Constellation Energy Partners LLC (NYSE Arca: CEP) today reported fourth quarter and full year 2010 results.
The company produced 3,674 MMcfe during the quarter, for average daily net production of 39.9 MMcfe during the quarter and 41.2 MMcfe for the full year. Operating costs, which include lease operating expenses, production taxes and general and administrative expenses, net of certain non-cash items, averaged $3.68 per Mcfe during the quarter and $3.49 per Mcfe for the full year.
During the quarter, the company completed 13 net wells and recompletions in the Cherokee Basin with total capital spending of $2.1 million. Total capital spending of $8.5 million in 2010 resulted in a total of 31 net wells and recompletions in the Cherokee Basin, and the company had an additional 5 net wells and recompletions in progress at year end. The company announced in December 2010 that it acquired interests in 36 wells (8 net wells at December 31, 2010) in the Central Kansas Uplift for $5.9 million.

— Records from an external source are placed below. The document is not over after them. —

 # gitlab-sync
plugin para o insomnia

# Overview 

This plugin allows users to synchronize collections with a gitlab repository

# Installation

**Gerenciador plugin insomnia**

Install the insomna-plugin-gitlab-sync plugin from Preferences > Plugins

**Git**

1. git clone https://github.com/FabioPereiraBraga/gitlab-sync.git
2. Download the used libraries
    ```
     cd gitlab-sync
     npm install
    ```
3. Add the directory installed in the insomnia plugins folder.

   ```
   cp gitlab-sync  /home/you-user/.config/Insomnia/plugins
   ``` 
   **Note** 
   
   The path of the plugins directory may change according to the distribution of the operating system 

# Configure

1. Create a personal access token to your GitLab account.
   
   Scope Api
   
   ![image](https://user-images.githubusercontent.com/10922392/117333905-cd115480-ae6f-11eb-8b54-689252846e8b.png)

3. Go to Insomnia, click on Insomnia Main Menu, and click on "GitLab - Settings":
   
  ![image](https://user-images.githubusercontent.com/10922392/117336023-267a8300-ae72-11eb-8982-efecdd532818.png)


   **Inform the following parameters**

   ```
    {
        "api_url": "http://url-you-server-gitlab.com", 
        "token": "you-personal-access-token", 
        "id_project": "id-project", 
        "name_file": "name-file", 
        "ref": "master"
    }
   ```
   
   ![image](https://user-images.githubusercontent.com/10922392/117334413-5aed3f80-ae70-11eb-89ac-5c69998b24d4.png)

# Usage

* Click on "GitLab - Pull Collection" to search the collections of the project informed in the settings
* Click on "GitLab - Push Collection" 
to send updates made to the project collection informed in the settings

The company recorded a net loss of $6.8 million for the fourth quarter 2010. For the full year, the company reported a net loss before charges of $4.4 million, which excludes non-cash asset impairment charges of $272.5 million, $270.4 million of which were recorded in the third quarter. Adjusted EBITDA for the fourth quarter was $11.7 million, which resulted in Adjusted EBITDA of $54.1 million for 2010.“The fourth quarter rounded out a year of meaningful progress toward our stated goals,” said Stephen R. Brunner, President and Chief Executive Officer of Constellation Energy Partners. “Our operating results were again in line with our forecast, which allowed us to reduce debt by $7.5 million during the quarter for $30 million in total debt reduction in 2010.” Liquidity Update The company had a cash balance of $7.9 million as of December 31, 2010. Outstanding debt under the company’s credit facility currently totals $165 million, leaving the company with $30 million in available borrowing capacity at the company’s current borrowing base of $195 million. The company’s borrowing base is subject to semi-annual review by the lenders, with the next regularly-scheduled review due to occur in the second quarter of 2010.